Nonlinear Single-Channel Aids:
More advanced technology produced a nonlinear aid that has more amplification given to soft sounds than for loud sounds.
Once sounds reach a certain level, the aid automatically adjusts the volume. This type of aid squeezes a wide range of loudness into a narrower range, which is why they are also called compression hearing aids.
Nonlinear Multi-channel Aids:
This newer type of aid is designed with a consumer’s personal hearing needs in mind, based upon how loud certain sounds need to be interpreted for various frequencies.
In hearing aids with only one channel, a loud noise of low frequency (such as sound during a party) would trigger the hearing aid to lower the amplification for all frequencies, which would help keep the sound from being too loud – but would also make some high-frequency sounds (such as consonants) too soft to hear.

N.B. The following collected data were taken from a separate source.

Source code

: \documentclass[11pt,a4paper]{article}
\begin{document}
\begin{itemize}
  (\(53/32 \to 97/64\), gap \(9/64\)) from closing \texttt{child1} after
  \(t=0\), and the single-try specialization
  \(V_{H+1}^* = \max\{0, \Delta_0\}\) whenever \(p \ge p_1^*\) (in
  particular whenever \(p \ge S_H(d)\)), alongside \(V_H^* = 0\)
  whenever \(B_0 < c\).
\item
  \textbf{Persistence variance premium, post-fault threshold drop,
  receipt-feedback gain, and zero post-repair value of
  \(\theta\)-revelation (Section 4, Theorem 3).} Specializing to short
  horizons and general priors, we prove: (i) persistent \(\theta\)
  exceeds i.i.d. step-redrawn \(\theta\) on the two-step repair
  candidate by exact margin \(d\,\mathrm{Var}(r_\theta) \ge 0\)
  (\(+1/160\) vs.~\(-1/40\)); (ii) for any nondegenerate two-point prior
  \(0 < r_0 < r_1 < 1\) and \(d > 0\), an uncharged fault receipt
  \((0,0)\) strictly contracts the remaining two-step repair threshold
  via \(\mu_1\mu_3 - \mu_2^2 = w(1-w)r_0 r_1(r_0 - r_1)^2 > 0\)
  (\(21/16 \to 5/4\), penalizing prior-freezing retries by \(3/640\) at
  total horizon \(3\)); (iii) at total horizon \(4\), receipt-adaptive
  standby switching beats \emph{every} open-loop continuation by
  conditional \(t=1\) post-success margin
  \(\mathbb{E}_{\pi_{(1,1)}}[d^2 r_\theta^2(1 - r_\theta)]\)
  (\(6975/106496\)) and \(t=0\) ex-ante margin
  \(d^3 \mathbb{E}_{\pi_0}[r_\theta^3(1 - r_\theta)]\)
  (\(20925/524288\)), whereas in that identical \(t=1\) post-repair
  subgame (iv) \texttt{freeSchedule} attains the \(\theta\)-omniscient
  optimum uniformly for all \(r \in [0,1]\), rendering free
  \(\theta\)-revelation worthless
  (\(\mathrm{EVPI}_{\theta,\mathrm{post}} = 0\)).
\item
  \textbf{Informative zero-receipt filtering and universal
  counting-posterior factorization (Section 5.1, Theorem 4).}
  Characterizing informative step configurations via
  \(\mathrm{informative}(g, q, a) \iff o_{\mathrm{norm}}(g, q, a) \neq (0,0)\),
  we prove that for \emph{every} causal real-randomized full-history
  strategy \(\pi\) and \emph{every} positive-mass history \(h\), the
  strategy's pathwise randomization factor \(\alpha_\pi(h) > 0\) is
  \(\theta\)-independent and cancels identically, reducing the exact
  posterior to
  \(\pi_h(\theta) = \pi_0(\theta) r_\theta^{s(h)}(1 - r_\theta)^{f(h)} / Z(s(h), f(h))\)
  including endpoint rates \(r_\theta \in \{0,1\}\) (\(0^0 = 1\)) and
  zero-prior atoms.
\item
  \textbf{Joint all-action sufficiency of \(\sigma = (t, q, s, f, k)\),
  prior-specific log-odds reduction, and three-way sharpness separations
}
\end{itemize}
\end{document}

In the same situation, a multi-channel aid would decrease the amplification for low frequencies without changing the amplification for high frequencies. If fitted correctly, they can greatly improve speech clarity (especially in noisy listening environments).
Multiple/Automatic Program Aid:
Some hearing aids have several different programs that can be selected by a touch of a button (either on the aid or on a separate remote control) to select amplification best suited to different environments, such as listening, in a restaurant, in a one-on-one situation or for music.
Other aids have automatic volume regulation so that the consumer doesn’t have to bother with volume volume control. However, some people don’t like aids that take away too much control.
In-the-ear-aids are the lightweight devices that fit inside the ear canal with no visible wires or tubes. This aid is created from an impression of your ear canal; the components are then built into the case that is molded from this impression.